In the latter case, the model domain extends from Cape Leeuwin to Sydney and stable solutions for the wind-forced circulation have been obtained that are reasonably insensitive to the open boundary conditions.

This model is to be used to examine the slope circulation between South Australia and Tasmania for both summer and winter conditions during 1998. Work is proceeding on the thermohaline structure to be used as well as a parameterisation for the effects of tides on friction. Globally assimilated tidal data is being used to force a barotropic model and the results here will be extended to examine the details of the barotropic and internal tide for the region.

The bathymetry of the region is characterised by deep glaciated canyons and an idealised study of the resultant effects on both upwelling and downwelling flows is invisaged.
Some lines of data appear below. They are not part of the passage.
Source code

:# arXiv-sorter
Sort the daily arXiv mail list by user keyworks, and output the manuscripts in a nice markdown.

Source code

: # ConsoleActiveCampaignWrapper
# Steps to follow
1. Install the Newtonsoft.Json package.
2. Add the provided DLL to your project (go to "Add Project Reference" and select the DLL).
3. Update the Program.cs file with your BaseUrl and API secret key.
What computational techniques are used?

The numerical model used is the Princeton Ocean Model (POM) which solves the primitive equations for oceanic flow as an initial value problem. It is second order in space, leapfrog in time and implicit in the vertical. It was originally vectorised for a CYBER 205, is used by more than 300 research workers world wide and more information can be obtained from http://www.aos.princeton.edu/WWWPUBLIC/htdocs.pom/

The version of the model used employs 150X50 cells in the horizontal and 40 levels in the vertical and occupies about 120Mb of memory. With a 10 second time step, one model day takes about 1.5CPU hours on the VPP300. We plan to double the model domain to 150X100 cells for some of the studies above so as to confirm the validity of the open boundary conditions. A model of this size is simply too big for any of the computers available to us at UNSW.